Resistivity curves of the neodymium-containing alloy with 4 at % Ni and 4 at % Co have a number of distinctive features as compared to the samarium-containing alloy. The second stage of the decrease in resistivity during crystallization occurs in a wide temperature range (the resistivity gradually decreases with increasing T), whereas the third stage is represented by a small segment of the curve compared to the second stage. Above 650 K, the resistivity rises linearly with increasing temperature. No anomalies were detected near 730 K.

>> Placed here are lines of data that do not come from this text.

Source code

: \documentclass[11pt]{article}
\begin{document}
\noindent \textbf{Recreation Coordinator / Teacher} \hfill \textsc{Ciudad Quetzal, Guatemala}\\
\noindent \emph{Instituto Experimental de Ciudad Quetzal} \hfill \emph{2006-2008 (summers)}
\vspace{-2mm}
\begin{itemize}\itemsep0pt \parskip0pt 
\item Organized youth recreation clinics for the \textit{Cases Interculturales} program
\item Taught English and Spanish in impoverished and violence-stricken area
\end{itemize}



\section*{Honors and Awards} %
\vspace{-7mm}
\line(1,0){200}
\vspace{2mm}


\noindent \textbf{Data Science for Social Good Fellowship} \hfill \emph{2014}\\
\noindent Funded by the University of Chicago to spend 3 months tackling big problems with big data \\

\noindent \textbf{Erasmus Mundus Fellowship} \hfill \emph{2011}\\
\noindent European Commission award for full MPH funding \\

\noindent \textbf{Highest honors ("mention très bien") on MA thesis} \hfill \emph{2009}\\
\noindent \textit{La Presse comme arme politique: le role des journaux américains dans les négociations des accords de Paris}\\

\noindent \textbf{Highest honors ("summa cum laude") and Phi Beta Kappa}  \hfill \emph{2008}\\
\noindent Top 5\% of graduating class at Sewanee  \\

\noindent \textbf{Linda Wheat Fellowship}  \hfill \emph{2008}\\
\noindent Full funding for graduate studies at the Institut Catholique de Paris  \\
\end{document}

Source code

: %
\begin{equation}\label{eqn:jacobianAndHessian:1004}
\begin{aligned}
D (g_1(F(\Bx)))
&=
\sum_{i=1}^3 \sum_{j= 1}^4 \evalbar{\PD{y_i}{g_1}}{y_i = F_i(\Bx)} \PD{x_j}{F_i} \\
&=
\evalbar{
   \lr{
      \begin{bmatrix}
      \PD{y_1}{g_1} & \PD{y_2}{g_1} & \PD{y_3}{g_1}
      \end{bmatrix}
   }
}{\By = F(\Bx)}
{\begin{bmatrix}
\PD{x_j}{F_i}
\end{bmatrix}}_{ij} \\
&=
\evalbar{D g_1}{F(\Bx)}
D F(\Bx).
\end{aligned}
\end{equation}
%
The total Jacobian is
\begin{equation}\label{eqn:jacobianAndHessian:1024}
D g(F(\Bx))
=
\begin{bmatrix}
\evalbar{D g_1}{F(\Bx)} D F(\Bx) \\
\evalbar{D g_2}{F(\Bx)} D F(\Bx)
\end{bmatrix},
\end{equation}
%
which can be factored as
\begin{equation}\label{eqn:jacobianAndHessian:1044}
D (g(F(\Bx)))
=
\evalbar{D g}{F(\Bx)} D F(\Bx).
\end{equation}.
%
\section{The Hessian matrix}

The anomalous R(T) behavior around 730 K in the case of the samarium-containing alloys is attributable to the cubic-to-rhombohedral phase transformation of the intermetallic compound Al₃R. Such polymorphic transformations are typically not accompanied by considerable heat effects, but show up in temperature dependences of electron-sensitive properties [16].

The observed decrease in resistivity with increasing temperature for the amorphous phase can be accounted for as follows: Heating of amorphous Al–TM–REM alloys is known to cause phase separation well below the crystallization temperature. The effect was discovered by Gangopadhyay et al. [17] and was later confirmed many times for a variety of alloys (see, for example, Radiguet et al. [18] and Abrosimova et al. [19]). The formation of low-resistivity microregions consisting of essentially pure aluminum, whose size considerably exceeds interatomic distances, in a disordered amorphous matrix leads to a reduction in the total resistivity of the alloy. The larger the volume fraction of such microregions, the lower the resistivity of the material. When the crystallization of the ribbon reaches completion, its resistivity passes through a minimum and then begins to rise with increasing temperature, which is characteristic of crystalline alloys. This issue was addressed in detail previously [8].

Thus, the present resistivity data confirm that the neodymium-containing amorphous alloys are more thermally stable than the samarium-containing alloys and that the 4% Ni + 4% Co combination is more preferable than the 6% Ni + 2% Co combination for amorphous phase stabilization.

CONCLUSIONS

The present DSC and resistivity data demonstrate that the amorphous Al–Ni–Co–Nd(Sm) alloys have a broader temperature range of an amorphous state (by 100 K) than do Ni- or Co-containing ternary alloys and exhibit more complex crystallization behavior. Neodymium is more preferable than samarium for improving the glass-forming ability of these alloys, and the 4% Ni + 4% Co combination is better than 6% Ni + 2% Co.